I study the intellectual, aesthetic, and political history of medieval music, and the intersections between musical texts, material culture, and political life in the late-medieval Mediterranean. My writing has appeared in The Journal of Musicology, New Medieval Literatures, and Plainsong and Medieval Music.

My first book, Music and the Making of Medieval Venice (Cambridge University Press, 2023) focuses on a set of musical projects that gave form to Venetian history and framed and interpreted the unique material culture of the city as it was in the process of taking shape. Showing the state’s earliest musical endeavors bound up with legal culture, stemming from projects of historiography, or situated within the rich material environment of relics and reliquaries, mosaics and wall paintings, icons and statues, the book theorizes the relationship between dramatic and political forms of representation in Venice’s late-medieval empire in the eastern Mediterranean, and engages enduring questions about music’s relationship to social and symbolic forms, language, religion, and the natural world, arguing for the ways music can be both a metaphor for and constitutive of political life.

My newest project, Pulse of the Voice: Song, Human Semblance, and Signs of Life in the Middle Ages, explores the pervasive role of song in figuring the human and theorizing its representation from the early Middle Ages to its end. It uncovers new sites of musical discourse in medieval image theory and civic ritual, in the workings of automata, marvels, and miracles, and in liturgical drama and anatomical theaters.

Other projects-in-progress revolve around musical fragments, bells, relics, and earthquakes, and Josquin des Prez.
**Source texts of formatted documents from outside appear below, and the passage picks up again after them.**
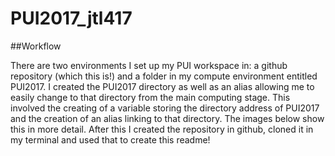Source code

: # PUI2017_jtl417

##Workflow

There are two environments I set up my PUI workspace in: a github repository (which this is!) and a folder in my compute environment entitled PUI2017. I created the PUI2017 directory as well as an alias allowing me to easily change to that directory from the main computing stage. This involved the creating of a variable storing the directory address of PUI2017 and the creation of an alias linking to that directory. The images below show this in more detail. After this I created the repository in github, cloned it in my terminal and used that to create this readme!
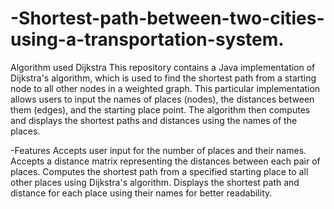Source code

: # -Shortest-path-between-two-cities-using-a-transportation-system.
Algorithm used Dijkstra
This repository contains a Java implementation of Dijkstra's algorithm, which is used to find the shortest path from a starting node to all other nodes in a weighted graph. This particular implementation allows users to input the names of places (nodes), the distances between them (edges), and the starting place point. The algorithm then computes and displays the shortest paths and distances using the names of the places.

-Features
Accepts user input for the number of places and their names.
Accepts a distance matrix representing the distances between each pair of places.
Computes the shortest path from a specified starting place to all other places using Dijkstra's algorithm.
Displays the shortest path and distance for each place using their names for better readability.
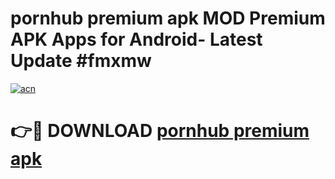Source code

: # pornhub premium apk MOD Premium APK Apps for Android- Latest Update #fmxmw

[![acn](https://github.com/user-attachments/assets/0f9c940e-d8b0-45ae-aac7-cd30a18b3e1c)](https://apps.libra.edu.pl/?title=pornhub_premium_apk&ref=2F)

# 👉🔴 DOWNLOAD [pornhub premium apk](https://apps.libra.edu.pl/?title=pornhub_premium_apk&ref=2F)

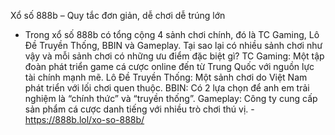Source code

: Xổ số 888b – Quy tắc đơn giản, dễ chơi dễ trúng lớn
 - Trong xổ số 888b có tổng cộng 4 sảnh chơi chính, đó là TC Gaming, Lô Đề Truyền Thống, BBIN và Gameplay. Tại sao lại có nhiều sảnh chơi như vậy và mỗi sảnh chơi có những ưu điểm đặc biệt gì? TC Gaming: Một tập đoàn phát triển game cá cược online đến từ Trung Quốc với nguồn lực tài chính mạnh mẽ.
Lô Đề Truyền Thống: Một sảnh chơi do Việt Nam phát triển với lối chơi quen thuộc. 
BBIN: Có 2 lựa chọn để anh em trải nghiệm là “chính thức” và “truyền thống”.
Gameplay: Công ty cung cấp sản phẩm cá cược danh tiếng với nhiều trò chơi thú vị. - https://888b.lol/xo-so-888b/
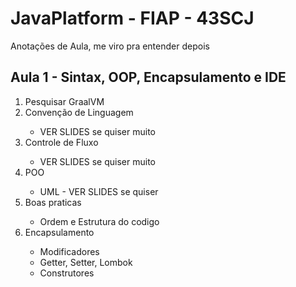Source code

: # JavaPlatform - FIAP - 43SCJ
Anotações de Aula, me viro pra entender depois

## Aula 1 - Sintax, OOP, Encapsulamento e IDE
 <ol> 
    <li>Pesquisar GraalVM</li>
    <li>Convenção de Linguagem</li>
        <ul>
            <li>VER SLIDES se quiser muito</li>
        </ul>
    <li>Controle de Fluxo</li>
        <ul>
            <li>VER SLIDES se quiser muito</li>
        </ul>
    <li>POO</li>
        <ul>
            <li>UML - VER SLIDES se quiser</li>
        </ul>
    <li>Boas praticas</li>
        <ul>
            <li>Ordem e Estrutura do codigo</li>
        </ul>
    <li>Encapsulamento</li>
        <ul>
            <li>Modificadores</li>
            <li>Getter, Setter, Lombok</li>
            <li>Construtores</li>
        </ul>
 </ol>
At Princeton, I teach courses on the history of choral music; musical paleography and notation; music and art; music and fiction; music in the global Middle Ages; medieval music drama; music and the environment; Hildegard of Bingen; the twelfth century; and trecento song. Approaching historical and theoretical questions through musical performance and practice is a method of thinking and teaching that I especially enjoy. To this end, my colleague Beatrice Kitzinger and I co-founded LUDUS, an interdisciplinary working group devoted to the study of the Middle Ages in its live, plastic, and time-bound dimensions, through which we regularly host scholars, performers, and practitioners of a wide variety of historical artforms.

I am an associated faculty member at the Seeger Center for Hellenic Studies and in the Program of Medieval Studies. From 2019–2022 I was Elias Boudinot Bicentennial Preceptor. Before coming to Princeton, I taught at Stanford University as a Mellon Fellow in the Humanities.

B.A. Dickinson College; M.A. Princeton University; Ph.D. Princeton University

Fellowships and grants from the Andrew W. Mellon Foundation

American Council of Learned Societies

Fulbright Foundation in Greece

Medieval Academy of America

Gladys Krieble Delmas Foundation


Music and the Making of Medieval Venice. Cambridge University Press (Music in Context). 2023.

Journal Articles

“Open Form and Canonic Matter in Trecento Song.” New Medieval Literatures 19 (2019): 121–150.

“Cantus figuratus and Monastic Re-Figuration in the Late-Medieval Veneto.” Plainsong & Medieval Music 28:1 (2019): 42–75.

“Voicing the Doge’s Sacred Image.” Journal of Musicology 32:2(2015): 198–245.